Through a study of more than 400 pairs of gay brothers, researchers led by Northwestern University's Michael Bailey identified two regions of the genome that appear to be associated with sexual orientation in men.
As they report in Psychological Medicine, Bailey and his colleague homed in on a region of chromosome 8 and one on the X chromosome through a genome-wide linkage scan. That region on the X — Xq28 — had been linked in previous, smaller studies to sexual orientation, the researchers note.
While they didn't drill down to specific genes in the 8q12 and Xq28 regions, the researchers say that that there are a number of genes located nearby.
First author Alan Sanders from NorthShore University HealthSystem tells the Associated Press that this "is not proof but it's a pretty good indication" that genes on those two chromosomes influence sexual orientation. "It erodes the notion that sexual orientation is a choice," he adds in the New Scientist.

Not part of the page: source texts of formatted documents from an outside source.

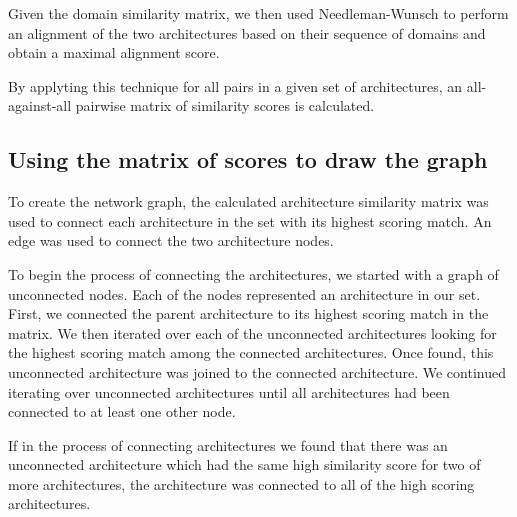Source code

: Given the domain similarity matrix, we then used Needleman-Wunsch to perform an alignment of the two architectures based on their sequence of domains and obtain a maximal alignment score.

By applyting this technique for all pairs in a given set of architectures, an all-against-all pairwise matrix of similarity scores is calculated. 

\subsection{Using the matrix of scores to draw the graph}

To create the network graph, the calculated architecture similarity matrix was used to connect each architecture in the set with its highest scoring match. An edge was used to connect the two architecture nodes. 

To begin the process of connecting the architectures, we started with a graph of unconnected nodes. Each of the nodes represented an architecture in our set. First, we connected the parent architecture to its highest scoring match in the matrix. We then iterated over each of the unconnected architectures looking for the highest scoring match among the connected architectures. Once found, this unconnected architecture was joined to the connected architecture. We continued  iterating over unconnected architectures until all architectures had been connected to at least one other node.

If in the process of connecting architectures we found that there was an unconnected architecture which had the same high similarity score for two of more architectures, the architecture was connected to all of the high scoring architectures.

Medical geneticist Robert Green from Harvard Medical School tells the AP that the results are "intriguing but not in any way conclusive," while the University of California, San Francisco's Neil Risch says the data are statistically too weak to demonstrate any genetic link.
Sanders, Bailey, and their colleagues note in their paper that further investigation including through re-sequencing studies is warranted. Sanders tells the New Scientist that they've already begun work comparing SNPs in the regions they've highlighted between gay and straight men.
"Through this study, we have the potential to narrow down to fewer genes," he says.